INSTRUCTIONS TO FOLLOW: Find "#### 개별 Persona 설명" in the data, then restate the line it sits in and every later line word for word, ending with the last line.
======== SOURCE INFORMATION ========
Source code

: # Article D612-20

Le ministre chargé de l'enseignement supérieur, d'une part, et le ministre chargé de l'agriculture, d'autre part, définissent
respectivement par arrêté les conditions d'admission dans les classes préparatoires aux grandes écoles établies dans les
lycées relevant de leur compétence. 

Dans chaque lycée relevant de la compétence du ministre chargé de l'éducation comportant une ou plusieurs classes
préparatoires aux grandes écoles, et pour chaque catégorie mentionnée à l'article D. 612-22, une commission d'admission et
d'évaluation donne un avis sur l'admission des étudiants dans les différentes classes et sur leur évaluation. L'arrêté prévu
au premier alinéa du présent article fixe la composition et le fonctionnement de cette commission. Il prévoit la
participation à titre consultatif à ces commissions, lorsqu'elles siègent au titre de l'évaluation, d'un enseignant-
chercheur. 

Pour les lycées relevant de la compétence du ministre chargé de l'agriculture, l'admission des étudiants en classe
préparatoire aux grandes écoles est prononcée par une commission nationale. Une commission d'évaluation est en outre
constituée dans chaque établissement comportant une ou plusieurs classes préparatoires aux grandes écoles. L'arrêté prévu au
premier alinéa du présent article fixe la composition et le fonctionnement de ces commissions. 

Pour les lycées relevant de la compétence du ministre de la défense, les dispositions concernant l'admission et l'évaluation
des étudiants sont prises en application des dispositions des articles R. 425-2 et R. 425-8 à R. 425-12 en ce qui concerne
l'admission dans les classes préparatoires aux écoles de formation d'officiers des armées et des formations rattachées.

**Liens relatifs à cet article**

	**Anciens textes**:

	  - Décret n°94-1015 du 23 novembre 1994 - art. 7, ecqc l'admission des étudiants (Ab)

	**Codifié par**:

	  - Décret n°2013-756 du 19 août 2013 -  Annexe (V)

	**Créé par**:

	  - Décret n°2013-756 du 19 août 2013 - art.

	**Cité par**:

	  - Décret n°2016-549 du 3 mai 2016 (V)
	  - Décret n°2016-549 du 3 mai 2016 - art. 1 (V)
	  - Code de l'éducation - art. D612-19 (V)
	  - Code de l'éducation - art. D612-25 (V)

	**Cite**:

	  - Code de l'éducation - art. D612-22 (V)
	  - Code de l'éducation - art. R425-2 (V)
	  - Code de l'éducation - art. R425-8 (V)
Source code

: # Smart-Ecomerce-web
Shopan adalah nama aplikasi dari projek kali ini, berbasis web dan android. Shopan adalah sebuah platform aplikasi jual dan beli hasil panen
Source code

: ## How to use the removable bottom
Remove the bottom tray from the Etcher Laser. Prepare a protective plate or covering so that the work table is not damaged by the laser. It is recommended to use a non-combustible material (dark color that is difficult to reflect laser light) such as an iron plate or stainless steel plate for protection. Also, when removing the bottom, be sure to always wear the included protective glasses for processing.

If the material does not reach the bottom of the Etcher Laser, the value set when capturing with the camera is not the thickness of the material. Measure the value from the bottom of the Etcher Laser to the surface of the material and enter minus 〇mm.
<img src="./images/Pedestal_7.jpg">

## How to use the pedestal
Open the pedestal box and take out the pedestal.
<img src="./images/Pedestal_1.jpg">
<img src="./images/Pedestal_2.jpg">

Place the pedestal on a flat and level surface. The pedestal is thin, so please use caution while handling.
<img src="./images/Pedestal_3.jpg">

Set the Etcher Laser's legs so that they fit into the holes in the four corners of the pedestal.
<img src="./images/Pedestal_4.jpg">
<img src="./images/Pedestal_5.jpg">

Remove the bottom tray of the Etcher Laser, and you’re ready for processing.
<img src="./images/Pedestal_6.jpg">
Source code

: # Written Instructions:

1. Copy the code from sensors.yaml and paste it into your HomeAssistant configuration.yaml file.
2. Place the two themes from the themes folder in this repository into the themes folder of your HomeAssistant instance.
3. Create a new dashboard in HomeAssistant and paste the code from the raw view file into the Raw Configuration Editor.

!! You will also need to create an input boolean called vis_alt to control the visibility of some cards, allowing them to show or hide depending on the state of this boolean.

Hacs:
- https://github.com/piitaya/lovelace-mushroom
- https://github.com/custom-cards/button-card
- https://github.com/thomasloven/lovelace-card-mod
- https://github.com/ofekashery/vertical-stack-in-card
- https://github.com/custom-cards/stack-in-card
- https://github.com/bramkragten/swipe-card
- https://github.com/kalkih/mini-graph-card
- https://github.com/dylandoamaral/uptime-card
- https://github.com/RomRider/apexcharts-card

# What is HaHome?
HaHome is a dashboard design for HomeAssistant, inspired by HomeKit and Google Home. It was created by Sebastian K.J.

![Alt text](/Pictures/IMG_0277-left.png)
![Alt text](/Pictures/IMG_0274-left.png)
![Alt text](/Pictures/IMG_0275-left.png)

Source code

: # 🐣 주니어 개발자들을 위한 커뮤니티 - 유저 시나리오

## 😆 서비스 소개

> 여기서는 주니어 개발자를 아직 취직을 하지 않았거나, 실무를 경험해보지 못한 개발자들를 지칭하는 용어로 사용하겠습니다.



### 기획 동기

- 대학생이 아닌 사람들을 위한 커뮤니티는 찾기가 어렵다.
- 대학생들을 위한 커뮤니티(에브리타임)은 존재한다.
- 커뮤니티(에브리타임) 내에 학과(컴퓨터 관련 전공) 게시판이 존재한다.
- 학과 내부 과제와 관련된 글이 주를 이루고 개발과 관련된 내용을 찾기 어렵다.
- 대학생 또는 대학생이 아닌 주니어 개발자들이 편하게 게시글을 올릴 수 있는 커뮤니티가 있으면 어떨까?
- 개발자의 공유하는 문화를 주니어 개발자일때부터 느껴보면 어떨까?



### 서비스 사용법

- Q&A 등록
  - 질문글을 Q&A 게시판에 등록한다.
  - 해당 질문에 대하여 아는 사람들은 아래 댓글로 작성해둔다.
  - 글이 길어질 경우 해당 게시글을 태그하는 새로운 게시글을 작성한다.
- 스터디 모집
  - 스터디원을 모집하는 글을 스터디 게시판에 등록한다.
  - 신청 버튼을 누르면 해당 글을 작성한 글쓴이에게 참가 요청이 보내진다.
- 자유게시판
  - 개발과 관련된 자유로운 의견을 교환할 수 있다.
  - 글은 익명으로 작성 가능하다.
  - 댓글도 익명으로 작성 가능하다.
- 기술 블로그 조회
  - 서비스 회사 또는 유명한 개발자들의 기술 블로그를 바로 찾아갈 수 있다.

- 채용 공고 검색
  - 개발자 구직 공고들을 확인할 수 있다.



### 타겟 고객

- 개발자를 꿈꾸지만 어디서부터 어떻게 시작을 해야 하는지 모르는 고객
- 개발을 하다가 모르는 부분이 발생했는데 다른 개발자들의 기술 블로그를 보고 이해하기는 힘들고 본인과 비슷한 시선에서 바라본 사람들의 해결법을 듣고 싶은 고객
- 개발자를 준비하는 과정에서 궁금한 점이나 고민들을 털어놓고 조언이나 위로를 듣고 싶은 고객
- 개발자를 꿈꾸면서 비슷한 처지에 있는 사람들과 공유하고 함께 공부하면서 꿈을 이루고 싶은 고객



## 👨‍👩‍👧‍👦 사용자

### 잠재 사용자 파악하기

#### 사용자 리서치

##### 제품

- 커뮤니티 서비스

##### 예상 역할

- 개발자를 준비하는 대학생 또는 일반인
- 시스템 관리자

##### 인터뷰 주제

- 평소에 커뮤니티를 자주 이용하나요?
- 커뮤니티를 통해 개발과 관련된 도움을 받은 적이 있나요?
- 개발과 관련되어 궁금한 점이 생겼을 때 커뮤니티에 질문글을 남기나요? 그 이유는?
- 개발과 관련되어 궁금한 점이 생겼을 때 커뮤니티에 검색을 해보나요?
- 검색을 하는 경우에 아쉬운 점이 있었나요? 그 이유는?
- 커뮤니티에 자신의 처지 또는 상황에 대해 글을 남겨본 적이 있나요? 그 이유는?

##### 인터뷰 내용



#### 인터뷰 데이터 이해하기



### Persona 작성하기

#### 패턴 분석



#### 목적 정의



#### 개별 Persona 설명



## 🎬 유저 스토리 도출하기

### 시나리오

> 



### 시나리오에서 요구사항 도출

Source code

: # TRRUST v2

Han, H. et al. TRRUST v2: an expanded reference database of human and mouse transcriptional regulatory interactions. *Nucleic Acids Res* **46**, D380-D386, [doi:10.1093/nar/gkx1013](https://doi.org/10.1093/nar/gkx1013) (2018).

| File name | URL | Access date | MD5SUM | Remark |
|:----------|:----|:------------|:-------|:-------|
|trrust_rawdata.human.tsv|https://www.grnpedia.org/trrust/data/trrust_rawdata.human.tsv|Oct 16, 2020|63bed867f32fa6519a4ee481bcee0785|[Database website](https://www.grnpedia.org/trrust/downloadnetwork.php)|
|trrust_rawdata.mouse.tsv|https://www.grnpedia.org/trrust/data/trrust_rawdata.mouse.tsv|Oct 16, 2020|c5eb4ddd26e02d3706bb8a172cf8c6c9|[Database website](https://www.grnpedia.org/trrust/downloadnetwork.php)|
========
RESPONSE AREA:
#### 개별 Persona 설명



## 🎬 유저 스토리 도출하기

### 시나리오

> 



### 시나리오에서 요구사항 도출

Source code

: # TRRUST v2

Han, H. et al. TRRUST v2: an expanded reference database of human and mouse transcriptional regulatory interactions. *Nucleic Acids Res* **46**, D380-D386, [doi:10.1093/nar/gkx1013](https://doi.org/10.1093/nar/gkx1013) (2018).

| File name | URL | Access date | MD5SUM | Remark |
|:----------|:----|:------------|:-------|:-------|
|trrust_rawdata.human.tsv|https://www.grnpedia.org/trrust/data/trrust_rawdata.human.tsv|Oct 16, 2020|63bed867f32fa6519a4ee481bcee0785|[Database website](https://www.grnpedia.org/trrust/downloadnetwork.php)|
|trrust_rawdata.mouse.tsv|https://www.grnpedia.org/trrust/data/trrust_rawdata.mouse.tsv|Oct 16, 2020|c5eb4ddd26e02d3706bb8a172cf8c6c9|[Database website](https://www.grnpedia.org/trrust/downloadnetwork.php)|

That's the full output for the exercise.